By Mark MacCarthy
On January 4, the Irish Data Protection Commission (DPC) fined Meta €390 million ($414 million) for violating Europe’s privacy law, the General Data Protection Regulation (GDPR), and directed the company to bring its data processing operations into compliance within 3 months. Shortly thereafter, the European Data Protection Board (EDPB), which consists of all the European data protection authorities, released the text of its binding decision that dictated the Irish DPC’s ruling. The key finding is that Meta cannot rely upon its contract with users as providing a sufficient legal basis for processing user data for personalized ads. If upheld on appeal, this decision might require social media companies and other online businesses to significantly revise their data-focused advertising business model in the name of protecting privacy.
I want to discuss the EDPB’s decision in two parts. In this post, I will first analyze its legal basis and assess its likely business implications. In the next part, I will consider whether this decision holds some lessons for policymakers as they seek to revise U.S. laws to protect privacy more adequately.
The European Privacy Approach
The European Union’s GDPR became effective in 2018. It requires companies to have a legal basis for data processing, the European term of art for collecting and using personal information. “Processing shall be lawful,” says Article 6 of GDPR, “only if and to the extent that at least one of the following applies,” and includes a list of legal bases for data processing.

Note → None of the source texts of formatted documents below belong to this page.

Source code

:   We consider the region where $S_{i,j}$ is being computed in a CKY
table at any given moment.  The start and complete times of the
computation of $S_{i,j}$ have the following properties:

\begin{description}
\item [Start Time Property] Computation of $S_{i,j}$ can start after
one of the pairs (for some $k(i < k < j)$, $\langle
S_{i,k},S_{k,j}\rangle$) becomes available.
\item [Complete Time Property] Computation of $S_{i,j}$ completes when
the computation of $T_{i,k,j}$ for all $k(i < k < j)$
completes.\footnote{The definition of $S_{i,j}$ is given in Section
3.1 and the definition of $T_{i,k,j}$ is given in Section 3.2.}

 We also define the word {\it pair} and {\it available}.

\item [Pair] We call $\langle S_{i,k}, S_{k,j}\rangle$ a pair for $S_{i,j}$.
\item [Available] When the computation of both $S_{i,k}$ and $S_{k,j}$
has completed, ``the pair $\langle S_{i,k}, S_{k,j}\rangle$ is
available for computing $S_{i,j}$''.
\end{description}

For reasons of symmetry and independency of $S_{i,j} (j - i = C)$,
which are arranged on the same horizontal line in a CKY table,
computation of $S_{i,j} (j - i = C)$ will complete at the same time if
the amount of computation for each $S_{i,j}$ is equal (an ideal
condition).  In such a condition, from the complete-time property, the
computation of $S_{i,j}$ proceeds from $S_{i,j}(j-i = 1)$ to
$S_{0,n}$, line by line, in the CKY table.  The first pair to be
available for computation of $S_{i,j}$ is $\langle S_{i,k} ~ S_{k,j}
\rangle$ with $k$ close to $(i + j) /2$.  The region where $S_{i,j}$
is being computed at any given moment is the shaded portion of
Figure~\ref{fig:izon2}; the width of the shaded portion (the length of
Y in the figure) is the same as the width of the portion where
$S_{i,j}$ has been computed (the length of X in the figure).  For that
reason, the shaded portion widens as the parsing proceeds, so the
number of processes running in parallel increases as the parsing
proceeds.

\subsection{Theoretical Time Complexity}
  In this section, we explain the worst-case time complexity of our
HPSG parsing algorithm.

The key bases are fulfillment of a contract, consent, and legitimate interest. Under fulfillment of a contract, processing is lawful only if it is “necessary for the performance of a contract to which the data subject is party or in order to take steps at the request of the data subject prior to entering into a contract.” Under consent, processing is lawful only if “the data subject has given consent to the processing of his or her personal data for one or more specific purposes.” Under legitimate interest, processing is lawful only if it is “necessary for the purposes of the legitimate interests pursued by the controller or by a third party…”
The interpretation of these key legal terms of contractual necessity, consent, and legitimate interest is complex and contested. But for the purpose of understanding the broad outlines of the EDPB’s decision, the uses of the different legal bases can be simplified as follows.

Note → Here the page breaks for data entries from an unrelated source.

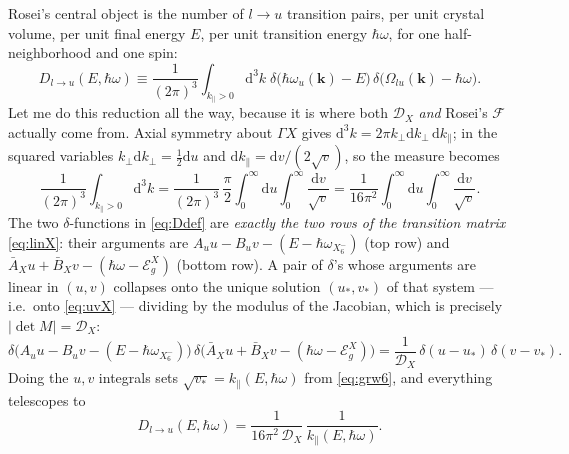 \documentclass[11pt,a4paper]{article}
\numberwithin{equation}{section}
\newcommand{\hw}{\hbar\omega}
\newcommand{\EgX}{\mathcal{E}_g^{X}}
\newcommand{\cD}{\mathcal{D}}
\newcommand{\cF}{\mathcal{F}}
\newcommand{\AX}{\bar{A}_X}
\newcommand{\BX}{\bar{B}_X}
\newcommand{\kperp}{k_{\perp}}
\newcommand{\kpar}{k_{\parallel}}
\newcommand{\dd}{\mathrm{d}}
\newcommand{\wXsix}{\hbar\omega_{X_6^-}}
\begin{document}
Rosei's central object is the number of $l\to u$ transition pairs, per
unit crystal volume, per unit final energy $E$, per unit transition
energy $\hw$, for one half-neighborhood and one spin:
\begin{equation}
D_{l\to u}(E,\hw)\equiv\frac{1}{(2\pi)^3}
\int_{\kpar>0}\!\dd^3k\;
\delta\bigl(\hbar\omega_u(\mathbf k)-E\bigr)\,
\delta\bigl(\Omega_{lu}(\mathbf k)-\hw\bigr).
\label{eq:Ddef}
\end{equation}
Let me do this reduction all the way, because it is where both
$\cD_X$ \emph{and} Rosei's $\cF$ actually come from. Axial symmetry
about $\Gamma X$ gives $\dd^3k=2\pi\kperp\dd\kperp\,\dd\kpar$; in the
squared variables $\kperp\dd\kperp=\tfrac12\dd u$ and
$\dd\kpar=\dd v/(2\sqrt v)$, so the measure becomes
\[
\frac{1}{(2\pi)^3}\int_{\kpar>0}\!\dd^3k
=\frac{1}{(2\pi)^3}\,\frac{\pi}{2}
 \int_0^\infty\!\!\dd u\int_0^\infty\!\frac{\dd v}{\sqrt v}
=\frac{1}{16\pi^2}
 \int_0^\infty\!\!\dd u\int_0^\infty\!\frac{\dd v}{\sqrt v}.
\]
The two $\delta$-functions in \eqref{eq:Ddef} are \emph{exactly the
two rows of the transition matrix} \eqref{eq:linX}: their arguments
are $A_u u-B_u v-(E-\wXsix)$ (top row) and $\AX u+\BX v-(\hw-\EgX)$
(bottom row). A pair of $\delta$'s whose arguments are linear in
$(u,v)$ collapses onto the unique solution $(u_*,v_*)$ of that system
--- i.e.\ onto \eqref{eq:uvX} --- dividing by the modulus of the
Jacobian, which is precisely $|\det M|=\cD_X$:
\[
\delta\!\bigl(A_u u-B_u v-(E-\wXsix)\bigr)\,
\delta\!\bigl(\AX u+\BX v-(\hw-\EgX)\bigr)
=\frac{1}{\cD_X}\,\delta(u-u_*)\,\delta(v-v_*).
\]
Doing the $u,v$ integrals sets $\sqrt{v_*}=\kpar(E,\hw)$ from
\eqref{eq:grw6}, and everything telescopes to
\begin{equation}
D_{l\to u}(E,\hw)=\frac{1}{16\pi^2\,\cD_X}\,\frac{1}{\kpar(E,\hw)}.
\label{eq:Dintermediate}
\end{equation}
\end{document}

Contractual necessity applies when the company needs personal information to fulfill a contract that they have made with you to provide service. An online retail stores clearly needs users’ contact details in order to send the items they have purchased. The store can rely on contractual necessity in this case as the basis for collecting and using this information.

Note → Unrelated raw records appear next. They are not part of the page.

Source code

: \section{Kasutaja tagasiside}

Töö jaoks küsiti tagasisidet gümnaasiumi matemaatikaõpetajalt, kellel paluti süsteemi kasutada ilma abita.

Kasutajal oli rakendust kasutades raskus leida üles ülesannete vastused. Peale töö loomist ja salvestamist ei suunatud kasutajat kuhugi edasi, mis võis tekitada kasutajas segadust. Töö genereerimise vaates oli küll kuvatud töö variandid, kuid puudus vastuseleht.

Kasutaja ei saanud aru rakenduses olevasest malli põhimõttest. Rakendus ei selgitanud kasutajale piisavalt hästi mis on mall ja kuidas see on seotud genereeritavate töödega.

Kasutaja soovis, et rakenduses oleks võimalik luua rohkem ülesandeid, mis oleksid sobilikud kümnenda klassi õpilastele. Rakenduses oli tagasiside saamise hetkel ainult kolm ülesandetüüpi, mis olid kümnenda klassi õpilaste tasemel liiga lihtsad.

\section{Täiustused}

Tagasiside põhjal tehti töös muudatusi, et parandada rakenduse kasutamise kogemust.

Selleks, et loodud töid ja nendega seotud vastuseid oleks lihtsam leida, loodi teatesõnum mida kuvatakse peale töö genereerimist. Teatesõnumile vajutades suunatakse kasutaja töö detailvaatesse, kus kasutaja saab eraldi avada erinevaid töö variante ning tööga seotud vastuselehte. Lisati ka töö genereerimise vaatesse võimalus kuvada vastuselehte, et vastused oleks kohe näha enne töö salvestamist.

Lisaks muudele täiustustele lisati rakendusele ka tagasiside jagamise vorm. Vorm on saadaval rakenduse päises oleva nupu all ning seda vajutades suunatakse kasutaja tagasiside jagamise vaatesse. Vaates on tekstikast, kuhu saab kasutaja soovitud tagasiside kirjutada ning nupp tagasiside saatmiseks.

Consent is the legal basis to use if a company wants to process personal information that is not needed to provide service to the customer. If a company wants to collect users’ zip codes at the point of sale, it must ask the customers’ permission and tell them why it wants the information (understanding the company’s customer base for instance, or direct marketing). If the customers refuse, the company must still sell them what they want to buy. If the customers provide the store with their zip codes in these circumstances, they have consented, and the company can claim that as its legal basis for collecting the information.
Legitimate interest applies when neither of the other two apply. If a company wants to collect and use user information for direct marketing but has not obtained consent and does not need the information to provide a service, it can nevertheless obtain it and use it if it can show that it has a real business need for the information, an urgent need that overrides any interest the consumers have in protecting their privacy. The comment on legitimate interest in GDPR Recital 47 says that fraud prevention and direct marketing could be justified under legitimate interest. Neither consent nor contractual necessity would be required for data use justified under legitimate interest.
Further, Article 21 of GDPR limits the use of legitimate interest as a basis for direct marketing. This article provides users with an absolute right to object to direct marketing. A company can assert its legitimate interest as a basis for direct marketing, but as soon as a user objects it must honor this request to stop direct marketing. This right to object overrides any claim of business interest.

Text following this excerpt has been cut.